Available records:
[Start of section]

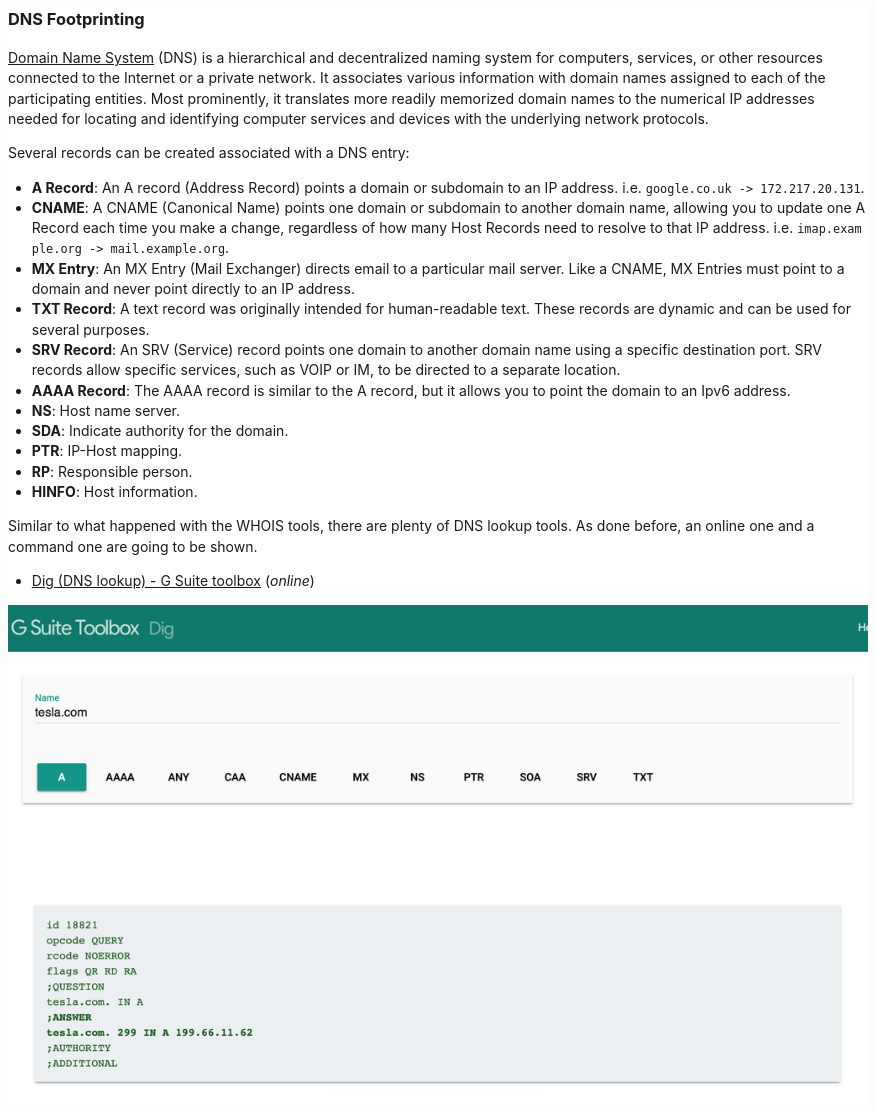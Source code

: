 ### DNS Footprinting

[Domain Name System](https://en.wikipedia.org/wiki/Domain_Name_System) (DNS) is a hierarchical and decentralized naming system for computers, services, or other resources connected to the Internet or a private network. It associates various information with domain names assigned to each of the participating entities. Most prominently, it translates more readily memorized domain names to the numerical IP addresses needed for locating and identifying computer services and devices with the underlying network protocols.

Several records can be created associated with a DNS entry:

* **A Record**: An A record (Address Record) points a domain or subdomain to an IP address. i.e. `google.co.uk -> 172.217.20.131`.
* **CNAME**: A CNAME (Canonical Name) points one domain or subdomain to another domain name, allowing you to update one A Record each time you make a change, regardless of how many Host Records need to resolve to that IP address. i.e. `imap.example.org -> mail.example.org`.
* **MX Entry**: An MX Entry (Mail Exchanger) directs email to a particular mail server. Like a CNAME, MX Entries must point to a domain and never point directly to an IP address.
* **TXT Record**: A text record was originally intended for human-readable text. These records are dynamic and can be used for several purposes.
* **SRV Record**: An SRV (Service) record points one domain to another domain name using a specific destination port. SRV records allow specific services, such as VOIP or IM, to be directed to a separate location.
* **AAAA Record**: The AAAA record is similar to the A record, but it allows you to point the domain to an Ipv6 address.
* **NS**: Host name server.
* **SDA**: Indicate authority for the domain.
* **PTR**: IP-Host mapping.
* **RP**: Responsible person.
* **HINFO**: Host information.

Similar to what happened with the WHOIS tools, there are plenty of DNS lookup tools. As done before, an online one and a command one are going to be shown.

* [Dig (DNS lookup) - G Suite toolbox](https://toolbox.googleapps.com/apps/dig/) (_online_)

![Dig Tesla](img/007_dig_tesla_online.png)
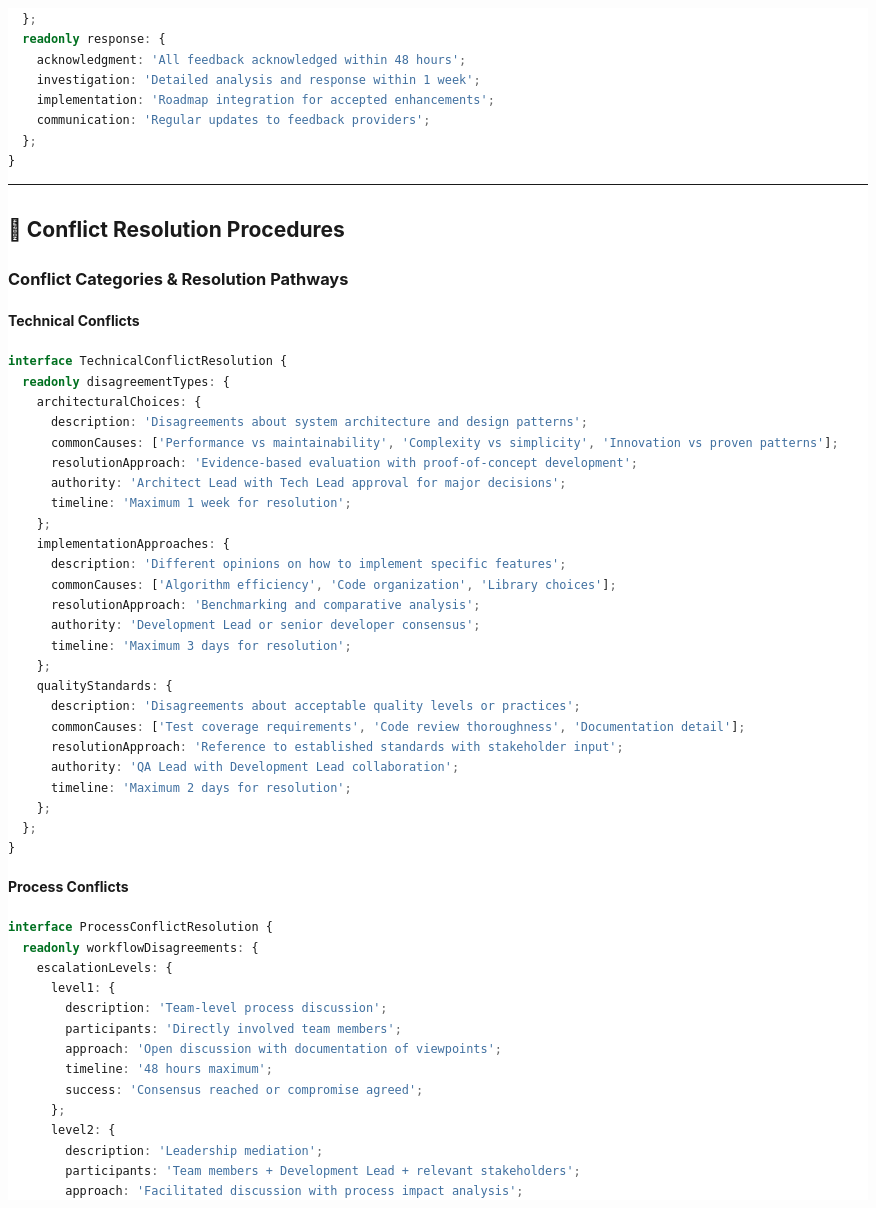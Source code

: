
 ```typescript
  };
  readonly response: {
    acknowledgment: 'All feedback acknowledged within 48 hours';
    investigation: 'Detailed analysis and response within 1 week';
    implementation: 'Roadmap integration for accepted enhancements';
    communication: 'Regular updates to feedback providers';
  };
}
```

---

## 🔧 **Conflict Resolution Procedures**

### **Conflict Categories & Resolution Pathways**

#### **Technical Conflicts**
```typescript
interface TechnicalConflictResolution {
  readonly disagreementTypes: {
    architecturalChoices: {
      description: 'Disagreements about system architecture and design patterns';
      commonCauses: ['Performance vs maintainability', 'Complexity vs simplicity', 'Innovation vs proven patterns'];
      resolutionApproach: 'Evidence-based evaluation with proof-of-concept development';
      authority: 'Architect Lead with Tech Lead approval for major decisions';
      timeline: 'Maximum 1 week for resolution';
    };
    implementationApproaches: {
      description: 'Different opinions on how to implement specific features';
      commonCauses: ['Algorithm efficiency', 'Code organization', 'Library choices'];
      resolutionApproach: 'Benchmarking and comparative analysis';
      authority: 'Development Lead or senior developer consensus';
      timeline: 'Maximum 3 days for resolution';
    };
    qualityStandards: {
      description: 'Disagreements about acceptable quality levels or practices';
      commonCauses: ['Test coverage requirements', 'Code review thoroughness', 'Documentation detail'];
      resolutionApproach: 'Reference to established standards with stakeholder input';
      authority: 'QA Lead with Development Lead collaboration';
      timeline: 'Maximum 2 days for resolution';
    };
  };
}
```

#### **Process Conflicts**
```typescript
interface ProcessConflictResolution {
  readonly workflowDisagreements: {
    escalationLevels: {
      level1: {
        description: 'Team-level process discussion';
        participants: 'Directly involved team members';
        approach: 'Open discussion with documentation of viewpoints';
        timeline: '48 hours maximum';
        success: 'Consensus reached or compromise agreed';
      };
      level2: {
        description: 'Leadership mediation';
        participants: 'Team members + Development Lead + relevant stakeholders';
        approach: 'Facilitated discussion with process impact analysis';
```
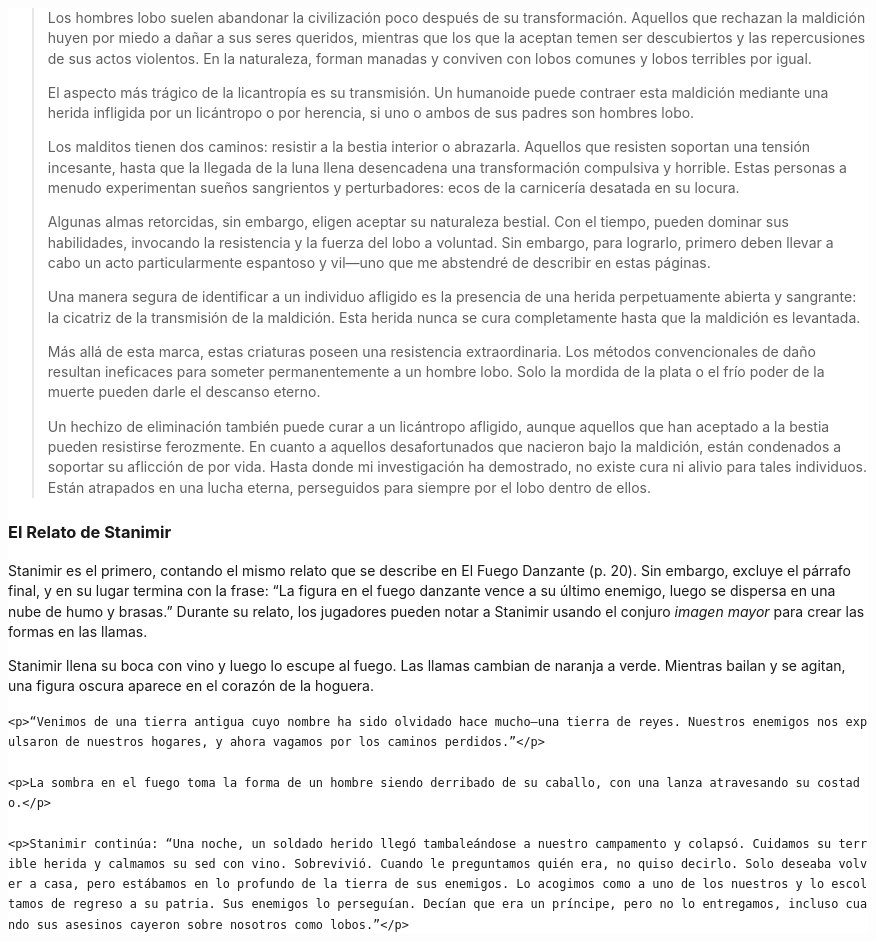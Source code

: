 >
> Los hombres lobo suelen abandonar la civilización poco después de su transformación. Aquellos que rechazan la maldición huyen por miedo a dañar a sus seres queridos, mientras que los que la aceptan temen ser descubiertos y las repercusiones de sus actos violentos. En la naturaleza, forman manadas y conviven con lobos comunes y lobos terribles por igual.
>
> El aspecto más trágico de la licantropía es su transmisión. Un humanoide puede contraer esta maldición mediante una herida infligida por un licántropo o por herencia, si uno o ambos de sus padres son hombres lobo.
>
> Los malditos tienen dos caminos: resistir a la bestia interior o abrazarla. Aquellos que resisten soportan una tensión incesante, hasta que la llegada de la luna llena desencadena una transformación compulsiva y horrible. Estas personas a menudo experimentan sueños sangrientos y perturbadores: ecos de la carnicería desatada en su locura.
>
> Algunas almas retorcidas, sin embargo, eligen aceptar su naturaleza bestial. Con el tiempo, pueden dominar sus habilidades, invocando la resistencia y la fuerza del lobo a voluntad. Sin embargo, para lograrlo, primero deben llevar a cabo un acto particularmente espantoso y vil—uno que me abstendré de describir en estas páginas.
>
> Una manera segura de identificar a un individuo afligido es la presencia de una herida perpetuamente abierta y sangrante: la cicatriz de la transmisión de la maldición. Esta herida nunca se cura completamente hasta que la maldición es levantada.
>
> Más allá de esta marca, estas criaturas poseen una resistencia extraordinaria. Los métodos convencionales de daño resultan ineficaces para someter permanentemente a un hombre lobo. Solo la mordida de la plata o el frío poder de la muerte pueden darle el descanso eterno.
>
> Un hechizo de eliminación también puede curar a un licántropo afligido, aunque aquellos que han aceptado a la bestia pueden resistirse ferozmente. En cuanto a aquellos desafortunados que nacieron bajo la maldición, están condenados a soportar su aflicción de por vida. Hasta donde mi investigación ha demostrado, no existe cura ni alivio para tales individuos. Están atrapados en una lucha eterna, perseguidos para siempre por el lobo dentro de ellos.

### El Relato de Stanimir
Stanimir es el primero, contando el mismo relato que se describe en <span class="citation">El Fuego Danzante (p. 20)</span>. Sin embargo, excluye el párrafo final, y en su lugar termina con la frase: “La figura en el fuego danzante vence a su último enemigo, luego se dispersa en una nube de humo y brasas.” Durante su relato, los jugadores pueden notar a Stanimir usando el conjuro *imagen mayor* para crear las formas en las llamas.


<div class="description">
    <p>Stanimir llena su boca con vino y luego lo escupe al fuego. Las llamas cambian de naranja a verde. Mientras bailan y se agitan, una figura oscura aparece en el corazón de la hoguera.</p>
    
    <p>“Venimos de una tierra antigua cuyo nombre ha sido olvidado hace mucho—una tierra de reyes. Nuestros enemigos nos expulsaron de nuestros hogares, y ahora vagamos por los caminos perdidos.”</p>
    
    <p>La sombra en el fuego toma la forma de un hombre siendo derribado de su caballo, con una lanza atravesando su costado.</p>
    
    <p>Stanimir continúa: “Una noche, un soldado herido llegó tambaleándose a nuestro campamento y colapsó. Cuidamos su terrible herida y calmamos su sed con vino. Sobrevivió. Cuando le preguntamos quién era, no quiso decirlo. Solo deseaba volver a casa, pero estábamos en lo profundo de la tierra de sus enemigos. Lo acogimos como a uno de los nuestros y lo escoltamos de regreso a su patria. Sus enemigos lo perseguían. Decían que era un príncipe, pero no lo entregamos, incluso cuando sus asesinos cayeron sobre nosotros como lobos.”</p>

[End of section]

What you are asked to do:
Some lines above hold the word "Solo". Copy all of them.

Task response:
> Más allá de esta marca, estas criaturas poseen una resistencia extraordinaria. Los métodos convencionales de daño resultan ineficaces para someter permanentemente a un hombre lobo. Solo la mordida de la plata o el frío poder de la muerte pueden darle el descanso eterno.
    <p>Stanimir continúa: “Una noche, un soldado herido llegó tambaleándose a nuestro campamento y colapsó. Cuidamos su terrible herida y calmamos su sed con vino. Sobrevivió. Cuando le preguntamos quién era, no quiso decirlo. Solo deseaba volver a casa, pero estábamos en lo profundo de la tierra de sus enemigos. Lo acogimos como a uno de los nuestros y lo escoltamos de regreso a su patria. Sus enemigos lo perseguían. Decían que era un príncipe, pero no lo entregamos, incluso cuando sus asesinos cayeron sobre nosotros como lobos.”</p>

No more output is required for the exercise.